[Stored dataset items]
━━━━━━━━━━━━━━━━
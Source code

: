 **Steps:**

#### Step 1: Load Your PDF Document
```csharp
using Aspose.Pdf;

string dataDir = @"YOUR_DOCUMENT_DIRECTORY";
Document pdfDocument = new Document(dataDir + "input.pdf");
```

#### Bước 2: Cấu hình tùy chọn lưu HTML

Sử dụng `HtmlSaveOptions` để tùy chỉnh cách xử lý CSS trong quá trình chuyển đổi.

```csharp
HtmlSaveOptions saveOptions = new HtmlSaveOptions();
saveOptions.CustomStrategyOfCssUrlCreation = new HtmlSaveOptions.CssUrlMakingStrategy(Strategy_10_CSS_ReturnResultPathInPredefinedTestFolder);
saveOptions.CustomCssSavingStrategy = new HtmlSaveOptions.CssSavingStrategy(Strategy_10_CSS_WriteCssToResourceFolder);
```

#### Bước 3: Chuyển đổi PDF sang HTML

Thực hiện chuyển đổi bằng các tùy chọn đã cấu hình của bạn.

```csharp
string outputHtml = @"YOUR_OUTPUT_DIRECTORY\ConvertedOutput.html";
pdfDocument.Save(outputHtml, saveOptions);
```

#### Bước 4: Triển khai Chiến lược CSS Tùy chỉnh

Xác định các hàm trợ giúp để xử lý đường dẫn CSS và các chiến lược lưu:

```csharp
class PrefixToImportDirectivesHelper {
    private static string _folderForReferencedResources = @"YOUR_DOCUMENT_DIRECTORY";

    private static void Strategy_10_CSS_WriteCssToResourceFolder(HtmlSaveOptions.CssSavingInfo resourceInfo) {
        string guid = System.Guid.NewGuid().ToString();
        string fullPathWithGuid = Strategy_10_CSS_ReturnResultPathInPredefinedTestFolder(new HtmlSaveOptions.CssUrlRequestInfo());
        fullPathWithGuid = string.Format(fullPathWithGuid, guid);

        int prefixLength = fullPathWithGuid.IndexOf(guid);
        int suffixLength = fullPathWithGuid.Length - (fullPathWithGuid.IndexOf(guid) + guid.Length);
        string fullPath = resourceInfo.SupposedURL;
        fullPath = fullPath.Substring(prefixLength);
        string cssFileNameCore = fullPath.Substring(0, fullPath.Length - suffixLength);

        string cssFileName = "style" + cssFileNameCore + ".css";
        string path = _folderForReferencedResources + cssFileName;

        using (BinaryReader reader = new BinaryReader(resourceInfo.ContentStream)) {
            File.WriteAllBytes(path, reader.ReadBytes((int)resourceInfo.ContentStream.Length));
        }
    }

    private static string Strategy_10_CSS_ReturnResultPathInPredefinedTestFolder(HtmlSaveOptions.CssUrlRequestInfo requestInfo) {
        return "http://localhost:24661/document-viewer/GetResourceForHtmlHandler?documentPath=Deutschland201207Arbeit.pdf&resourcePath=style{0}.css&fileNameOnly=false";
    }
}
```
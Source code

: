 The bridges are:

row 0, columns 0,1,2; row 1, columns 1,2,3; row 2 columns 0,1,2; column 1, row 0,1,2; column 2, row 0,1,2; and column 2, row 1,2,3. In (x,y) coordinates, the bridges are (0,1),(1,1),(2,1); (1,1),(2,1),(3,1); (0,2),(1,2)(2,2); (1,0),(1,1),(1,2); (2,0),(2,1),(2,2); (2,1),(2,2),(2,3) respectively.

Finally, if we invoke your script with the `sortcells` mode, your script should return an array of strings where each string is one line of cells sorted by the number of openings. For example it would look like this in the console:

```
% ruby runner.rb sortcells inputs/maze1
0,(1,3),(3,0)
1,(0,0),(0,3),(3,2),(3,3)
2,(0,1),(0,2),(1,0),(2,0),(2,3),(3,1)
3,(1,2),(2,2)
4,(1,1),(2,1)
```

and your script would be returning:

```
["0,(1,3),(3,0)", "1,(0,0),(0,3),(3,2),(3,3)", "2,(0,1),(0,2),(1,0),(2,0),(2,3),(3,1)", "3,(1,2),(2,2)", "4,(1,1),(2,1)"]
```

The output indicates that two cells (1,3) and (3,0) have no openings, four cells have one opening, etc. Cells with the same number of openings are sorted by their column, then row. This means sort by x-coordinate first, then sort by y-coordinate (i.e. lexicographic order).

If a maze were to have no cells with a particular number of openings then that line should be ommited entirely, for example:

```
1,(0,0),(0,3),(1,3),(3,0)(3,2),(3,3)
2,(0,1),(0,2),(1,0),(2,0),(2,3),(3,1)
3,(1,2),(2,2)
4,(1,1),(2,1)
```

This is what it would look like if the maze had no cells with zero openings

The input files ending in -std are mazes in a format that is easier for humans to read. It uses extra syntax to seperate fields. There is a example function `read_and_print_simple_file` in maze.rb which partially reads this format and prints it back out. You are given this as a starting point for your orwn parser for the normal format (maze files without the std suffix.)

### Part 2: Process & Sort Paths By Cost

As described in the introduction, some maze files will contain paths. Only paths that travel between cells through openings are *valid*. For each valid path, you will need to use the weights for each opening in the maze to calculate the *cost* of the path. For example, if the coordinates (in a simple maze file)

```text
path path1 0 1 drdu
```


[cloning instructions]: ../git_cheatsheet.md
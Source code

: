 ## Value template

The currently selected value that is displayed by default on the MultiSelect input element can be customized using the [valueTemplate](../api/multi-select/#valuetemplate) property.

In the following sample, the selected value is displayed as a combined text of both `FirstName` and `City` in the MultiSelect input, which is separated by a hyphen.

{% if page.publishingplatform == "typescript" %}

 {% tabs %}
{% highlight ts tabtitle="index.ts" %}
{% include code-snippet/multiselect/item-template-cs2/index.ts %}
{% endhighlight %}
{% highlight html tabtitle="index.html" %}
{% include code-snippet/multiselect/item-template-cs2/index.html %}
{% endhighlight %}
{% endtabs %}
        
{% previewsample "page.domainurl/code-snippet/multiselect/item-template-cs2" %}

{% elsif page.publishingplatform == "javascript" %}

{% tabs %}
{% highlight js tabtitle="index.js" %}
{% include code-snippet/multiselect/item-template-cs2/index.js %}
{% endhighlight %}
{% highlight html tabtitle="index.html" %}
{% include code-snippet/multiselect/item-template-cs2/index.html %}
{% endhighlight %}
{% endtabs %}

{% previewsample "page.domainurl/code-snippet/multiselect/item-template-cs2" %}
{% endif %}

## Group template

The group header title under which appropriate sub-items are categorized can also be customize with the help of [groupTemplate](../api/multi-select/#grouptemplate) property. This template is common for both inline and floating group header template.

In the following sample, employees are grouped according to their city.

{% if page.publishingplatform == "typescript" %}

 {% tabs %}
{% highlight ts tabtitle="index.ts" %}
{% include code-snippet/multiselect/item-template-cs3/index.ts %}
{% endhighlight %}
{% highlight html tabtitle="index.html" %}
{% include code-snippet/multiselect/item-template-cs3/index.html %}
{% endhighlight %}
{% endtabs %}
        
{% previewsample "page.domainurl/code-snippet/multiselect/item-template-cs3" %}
━━━━━━━━━━━━━━━━
■ **Exercise details**
Every record above has to appear again, word for word.

■ **Task answer**
Source code

: **Steps:**

#### Step 1: Load Your PDF Document
```csharp
using Aspose.Pdf;

string dataDir = @"YOUR_DOCUMENT_DIRECTORY";
Document pdfDocument = new Document(dataDir + "input.pdf");
```

#### Bước 2: Cấu hình tùy chọn lưu HTML

Sử dụng `HtmlSaveOptions` để tùy chỉnh cách xử lý CSS trong quá trình chuyển đổi.

```csharp
HtmlSaveOptions saveOptions = new HtmlSaveOptions();
saveOptions.CustomStrategyOfCssUrlCreation = new HtmlSaveOptions.CssUrlMakingStrategy(Strategy_10_CSS_ReturnResultPathInPredefinedTestFolder);
saveOptions.CustomCssSavingStrategy = new HtmlSaveOptions.CssSavingStrategy(Strategy_10_CSS_WriteCssToResourceFolder);
```

#### Bước 3: Chuyển đổi PDF sang HTML

Thực hiện chuyển đổi bằng các tùy chọn đã cấu hình của bạn.

```csharp
string outputHtml = @"YOUR_OUTPUT_DIRECTORY\ConvertedOutput.html";
pdfDocument.Save(outputHtml, saveOptions);
```

#### Bước 4: Triển khai Chiến lược CSS Tùy chỉnh

Xác định các hàm trợ giúp để xử lý đường dẫn CSS và các chiến lược lưu:

```csharp
class PrefixToImportDirectivesHelper {
    private static string _folderForReferencedResources = @"YOUR_DOCUMENT_DIRECTORY";

    private static void Strategy_10_CSS_WriteCssToResourceFolder(HtmlSaveOptions.CssSavingInfo resourceInfo) {
        string guid = System.Guid.NewGuid().ToString();
        string fullPathWithGuid = Strategy_10_CSS_ReturnResultPathInPredefinedTestFolder(new HtmlSaveOptions.CssUrlRequestInfo());
        fullPathWithGuid = string.Format(fullPathWithGuid, guid);

        int prefixLength = fullPathWithGuid.IndexOf(guid);
        int suffixLength = fullPathWithGuid.Length - (fullPathWithGuid.IndexOf(guid) + guid.Length);
        string fullPath = resourceInfo.SupposedURL;
        fullPath = fullPath.Substring(prefixLength);
        string cssFileNameCore = fullPath.Substring(0, fullPath.Length - suffixLength);

        string cssFileName = "style" + cssFileNameCore + ".css";
        string path = _folderForReferencedResources + cssFileName;

        using (BinaryReader reader = new BinaryReader(resourceInfo.ContentStream)) {
            File.WriteAllBytes(path, reader.ReadBytes((int)resourceInfo.ContentStream.Length));
        }
    }

    private static string Strategy_10_CSS_ReturnResultPathInPredefinedTestFolder(HtmlSaveOptions.CssUrlRequestInfo requestInfo) {
        return "http://localhost:24661/document-viewer/GetResourceForHtmlHandler?documentPath=Deutschland201207Arbeit.pdf&resourcePath=style{0}.css&fileNameOnly=false";
    }
}
```
Source code

: The bridges are:

row 0, columns 0,1,2; row 1, columns 1,2,3; row 2 columns 0,1,2; column 1, row 0,1,2; column 2, row 0,1,2; and column 2, row 1,2,3. In (x,y) coordinates, the bridges are (0,1),(1,1),(2,1); (1,1),(2,1),(3,1); (0,2),(1,2)(2,2); (1,0),(1,1),(1,2); (2,0),(2,1),(2,2); (2,1),(2,2),(2,3) respectively.

Finally, if we invoke your script with the `sortcells` mode, your script should return an array of strings where each string is one line of cells sorted by the number of openings. For example it would look like this in the console:

```
% ruby runner.rb sortcells inputs/maze1
0,(1,3),(3,0)
1,(0,0),(0,3),(3,2),(3,3)
2,(0,1),(0,2),(1,0),(2,0),(2,3),(3,1)
3,(1,2),(2,2)
4,(1,1),(2,1)
```

and your script would be returning:

```
["0,(1,3),(3,0)", "1,(0,0),(0,3),(3,2),(3,3)", "2,(0,1),(0,2),(1,0),(2,0),(2,3),(3,1)", "3,(1,2),(2,2)", "4,(1,1),(2,1)"]
```

The output indicates that two cells (1,3) and (3,0) have no openings, four cells have one opening, etc. Cells with the same number of openings are sorted by their column, then row. This means sort by x-coordinate first, then sort by y-coordinate (i.e. lexicographic order).

If a maze were to have no cells with a particular number of openings then that line should be ommited entirely, for example:

```
1,(0,0),(0,3),(1,3),(3,0)(3,2),(3,3)
2,(0,1),(0,2),(1,0),(2,0),(2,3),(3,1)
3,(1,2),(2,2)
4,(1,1),(2,1)
```

This is what it would look like if the maze had no cells with zero openings

The input files ending in -std are mazes in a format that is easier for humans to read. It uses extra syntax to seperate fields. There is a example function `read_and_print_simple_file` in maze.rb which partially reads this format and prints it back out. You are given this as a starting point for your orwn parser for the normal format (maze files without the std suffix.)

### Part 2: Process & Sort Paths By Cost

As described in the introduction, some maze files will contain paths. Only paths that travel between cells through openings are *valid*. For each valid path, you will need to use the weights for each opening in the maze to calculate the *cost* of the path. For example, if the coordinates (in a simple maze file)

```text
path path1 0 1 drdu
```


[cloning instructions]: ../git_cheatsheet.md
Source code

: ## Value template

The currently selected value that is displayed by default on the MultiSelect input element can be customized using the [valueTemplate](../api/multi-select/#valuetemplate) property.

In the following sample, the selected value is displayed as a combined text of both `FirstName` and `City` in the MultiSelect input, which is separated by a hyphen.

{% if page.publishingplatform == "typescript" %}

 {% tabs %}
{% highlight ts tabtitle="index.ts" %}
{% include code-snippet/multiselect/item-template-cs2/index.ts %}
{% endhighlight %}
{% highlight html tabtitle="index.html" %}
{% include code-snippet/multiselect/item-template-cs2/index.html %}
{% endhighlight %}
{% endtabs %}
        
{% previewsample "page.domainurl/code-snippet/multiselect/item-template-cs2" %}

{% elsif page.publishingplatform == "javascript" %}

{% tabs %}
{% highlight js tabtitle="index.js" %}
{% include code-snippet/multiselect/item-template-cs2/index.js %}
{% endhighlight %}
{% highlight html tabtitle="index.html" %}
{% include code-snippet/multiselect/item-template-cs2/index.html %}
{% endhighlight %}
{% endtabs %}

{% previewsample "page.domainurl/code-snippet/multiselect/item-template-cs2" %}
{% endif %}

## Group template

The group header title under which appropriate sub-items are categorized can also be customize with the help of [groupTemplate](../api/multi-select/#grouptemplate) property. This template is common for both inline and floating group header template.

In the following sample, employees are grouped according to their city.

{% if page.publishingplatform == "typescript" %}

 {% tabs %}
{% highlight ts tabtitle="index.ts" %}
{% include code-snippet/multiselect/item-template-cs3/index.ts %}
{% endhighlight %}
{% highlight html tabtitle="index.html" %}
{% include code-snippet/multiselect/item-template-cs3/index.html %}
{% endhighlight %}
{% endtabs %}
        
{% previewsample "page.domainurl/code-snippet/multiselect/item-template-cs3" %}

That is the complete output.